## Your task
In the listing below, start your output at the line with "by the core" and end it after the line with "So these are", copying every line exactly.

___

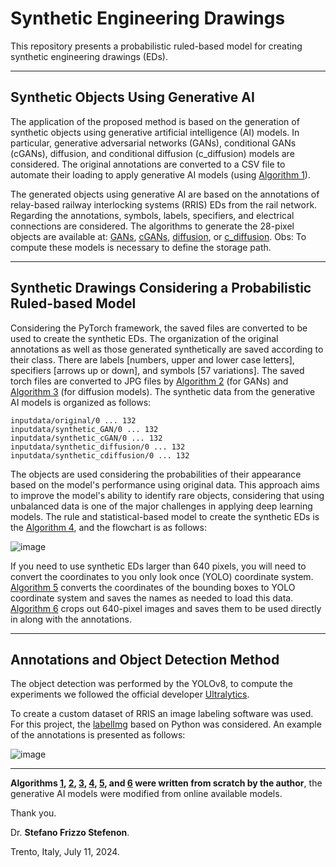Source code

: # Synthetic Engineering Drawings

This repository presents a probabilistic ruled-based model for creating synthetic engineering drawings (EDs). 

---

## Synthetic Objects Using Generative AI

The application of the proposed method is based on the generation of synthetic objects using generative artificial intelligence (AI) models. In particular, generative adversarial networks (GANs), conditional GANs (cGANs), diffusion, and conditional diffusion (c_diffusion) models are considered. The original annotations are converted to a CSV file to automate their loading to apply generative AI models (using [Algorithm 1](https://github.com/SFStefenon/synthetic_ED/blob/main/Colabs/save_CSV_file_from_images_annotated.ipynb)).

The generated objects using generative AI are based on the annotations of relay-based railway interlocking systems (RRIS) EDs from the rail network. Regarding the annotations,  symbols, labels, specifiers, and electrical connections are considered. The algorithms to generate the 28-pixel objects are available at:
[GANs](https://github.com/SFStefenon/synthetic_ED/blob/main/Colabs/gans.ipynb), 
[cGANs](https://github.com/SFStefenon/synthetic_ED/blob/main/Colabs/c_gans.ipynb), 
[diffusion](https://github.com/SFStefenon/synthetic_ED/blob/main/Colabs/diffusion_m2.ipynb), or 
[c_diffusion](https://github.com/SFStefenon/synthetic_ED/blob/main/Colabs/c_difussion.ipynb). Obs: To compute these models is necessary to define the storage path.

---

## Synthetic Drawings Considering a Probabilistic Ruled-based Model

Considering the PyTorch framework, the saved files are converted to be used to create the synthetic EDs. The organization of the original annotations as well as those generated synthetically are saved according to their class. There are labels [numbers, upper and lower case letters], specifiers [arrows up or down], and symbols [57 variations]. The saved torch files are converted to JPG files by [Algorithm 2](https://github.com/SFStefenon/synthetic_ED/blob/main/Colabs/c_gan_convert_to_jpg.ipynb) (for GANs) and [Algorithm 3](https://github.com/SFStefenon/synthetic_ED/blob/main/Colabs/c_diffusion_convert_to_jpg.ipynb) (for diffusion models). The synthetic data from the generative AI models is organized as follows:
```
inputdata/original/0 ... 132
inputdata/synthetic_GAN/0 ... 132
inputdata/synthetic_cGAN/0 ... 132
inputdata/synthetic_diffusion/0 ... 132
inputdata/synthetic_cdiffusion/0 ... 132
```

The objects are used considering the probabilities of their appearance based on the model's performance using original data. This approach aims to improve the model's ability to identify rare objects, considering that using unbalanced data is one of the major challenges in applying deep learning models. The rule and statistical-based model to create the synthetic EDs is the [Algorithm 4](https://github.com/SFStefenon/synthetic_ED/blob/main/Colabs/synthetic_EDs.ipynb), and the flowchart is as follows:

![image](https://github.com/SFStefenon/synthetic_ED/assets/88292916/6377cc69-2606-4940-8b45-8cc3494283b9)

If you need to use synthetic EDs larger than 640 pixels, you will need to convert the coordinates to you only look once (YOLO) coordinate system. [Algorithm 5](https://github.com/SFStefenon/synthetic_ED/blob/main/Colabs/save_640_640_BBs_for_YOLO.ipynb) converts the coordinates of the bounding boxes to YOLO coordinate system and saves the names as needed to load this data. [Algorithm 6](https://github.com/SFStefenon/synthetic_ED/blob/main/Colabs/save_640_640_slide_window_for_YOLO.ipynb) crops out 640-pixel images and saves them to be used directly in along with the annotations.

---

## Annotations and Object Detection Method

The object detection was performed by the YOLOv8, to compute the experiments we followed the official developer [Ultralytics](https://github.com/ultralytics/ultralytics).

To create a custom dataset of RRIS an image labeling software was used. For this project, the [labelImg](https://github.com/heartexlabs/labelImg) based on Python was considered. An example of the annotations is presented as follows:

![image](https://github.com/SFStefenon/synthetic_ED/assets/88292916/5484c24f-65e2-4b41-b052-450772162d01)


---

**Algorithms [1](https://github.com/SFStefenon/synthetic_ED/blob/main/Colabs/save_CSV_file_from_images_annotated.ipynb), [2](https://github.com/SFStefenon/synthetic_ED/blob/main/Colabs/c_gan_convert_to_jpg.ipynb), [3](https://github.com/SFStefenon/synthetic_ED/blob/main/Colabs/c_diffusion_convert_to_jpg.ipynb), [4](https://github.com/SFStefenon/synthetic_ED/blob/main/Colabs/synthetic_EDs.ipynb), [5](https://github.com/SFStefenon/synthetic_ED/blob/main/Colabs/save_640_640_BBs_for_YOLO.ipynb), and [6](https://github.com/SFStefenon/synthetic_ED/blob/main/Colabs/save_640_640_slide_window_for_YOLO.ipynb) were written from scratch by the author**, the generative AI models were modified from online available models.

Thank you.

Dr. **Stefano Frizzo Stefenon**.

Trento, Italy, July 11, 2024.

___

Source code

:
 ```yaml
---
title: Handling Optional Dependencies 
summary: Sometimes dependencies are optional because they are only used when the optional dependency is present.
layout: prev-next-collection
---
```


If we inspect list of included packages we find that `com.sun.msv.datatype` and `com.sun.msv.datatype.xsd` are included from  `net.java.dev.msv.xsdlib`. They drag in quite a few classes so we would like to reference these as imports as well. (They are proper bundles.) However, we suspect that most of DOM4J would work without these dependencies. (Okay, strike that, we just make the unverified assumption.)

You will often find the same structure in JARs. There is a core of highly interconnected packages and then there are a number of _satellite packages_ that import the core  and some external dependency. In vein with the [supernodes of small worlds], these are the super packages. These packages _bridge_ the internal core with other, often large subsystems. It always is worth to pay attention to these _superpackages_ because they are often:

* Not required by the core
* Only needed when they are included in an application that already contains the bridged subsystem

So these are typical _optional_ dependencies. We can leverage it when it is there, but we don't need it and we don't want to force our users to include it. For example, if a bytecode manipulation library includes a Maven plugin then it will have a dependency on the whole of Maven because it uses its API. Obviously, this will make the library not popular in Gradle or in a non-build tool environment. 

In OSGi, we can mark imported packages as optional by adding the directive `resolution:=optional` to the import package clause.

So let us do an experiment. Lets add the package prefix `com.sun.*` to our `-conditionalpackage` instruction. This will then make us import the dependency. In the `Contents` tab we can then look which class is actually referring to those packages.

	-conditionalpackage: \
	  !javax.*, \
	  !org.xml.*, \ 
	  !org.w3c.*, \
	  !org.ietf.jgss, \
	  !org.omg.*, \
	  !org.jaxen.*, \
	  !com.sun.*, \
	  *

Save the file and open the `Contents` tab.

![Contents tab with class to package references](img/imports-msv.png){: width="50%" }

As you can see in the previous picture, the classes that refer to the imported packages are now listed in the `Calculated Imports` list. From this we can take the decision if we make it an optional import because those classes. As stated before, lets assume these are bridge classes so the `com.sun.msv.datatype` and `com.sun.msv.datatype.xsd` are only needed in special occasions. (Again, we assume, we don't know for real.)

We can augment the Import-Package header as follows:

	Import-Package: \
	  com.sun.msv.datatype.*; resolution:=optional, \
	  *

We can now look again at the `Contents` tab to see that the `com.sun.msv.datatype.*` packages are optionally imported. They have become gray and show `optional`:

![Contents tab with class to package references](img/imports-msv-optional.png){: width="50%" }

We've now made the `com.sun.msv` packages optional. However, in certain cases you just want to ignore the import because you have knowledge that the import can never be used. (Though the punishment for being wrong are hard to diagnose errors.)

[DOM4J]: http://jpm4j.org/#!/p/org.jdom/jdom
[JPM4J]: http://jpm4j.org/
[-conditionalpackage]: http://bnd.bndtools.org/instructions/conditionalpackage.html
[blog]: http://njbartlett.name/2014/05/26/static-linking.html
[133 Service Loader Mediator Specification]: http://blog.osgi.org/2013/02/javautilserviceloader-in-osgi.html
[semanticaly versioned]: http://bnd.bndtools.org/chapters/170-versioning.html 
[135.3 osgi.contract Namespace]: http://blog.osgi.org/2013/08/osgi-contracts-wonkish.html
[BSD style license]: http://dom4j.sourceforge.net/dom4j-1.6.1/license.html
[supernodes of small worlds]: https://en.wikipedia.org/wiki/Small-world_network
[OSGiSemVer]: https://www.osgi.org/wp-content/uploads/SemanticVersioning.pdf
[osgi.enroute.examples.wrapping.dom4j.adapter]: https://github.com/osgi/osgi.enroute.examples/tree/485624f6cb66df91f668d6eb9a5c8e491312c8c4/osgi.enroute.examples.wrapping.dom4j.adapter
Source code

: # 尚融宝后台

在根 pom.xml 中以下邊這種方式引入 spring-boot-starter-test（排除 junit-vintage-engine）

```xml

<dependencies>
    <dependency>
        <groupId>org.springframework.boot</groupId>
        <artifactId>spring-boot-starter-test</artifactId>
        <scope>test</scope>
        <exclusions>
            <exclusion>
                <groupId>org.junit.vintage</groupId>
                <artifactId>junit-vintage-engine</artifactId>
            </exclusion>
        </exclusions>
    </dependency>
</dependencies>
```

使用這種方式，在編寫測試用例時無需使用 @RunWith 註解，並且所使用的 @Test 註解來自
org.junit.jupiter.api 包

___

## Expected output
* Not required by the core
* Only needed when they are included in an application that already contains the bridged subsystem

So these are typical _optional_ dependencies. We can leverage it when it is there, but we don't need it and we don't want to force our users to include it. For example, if a bytecode manipulation library includes a Maven plugin then it will have a dependency on the whole of Maven because it uses its API. Obviously, this will make the library not popular in Gradle or in a non-build tool environment. 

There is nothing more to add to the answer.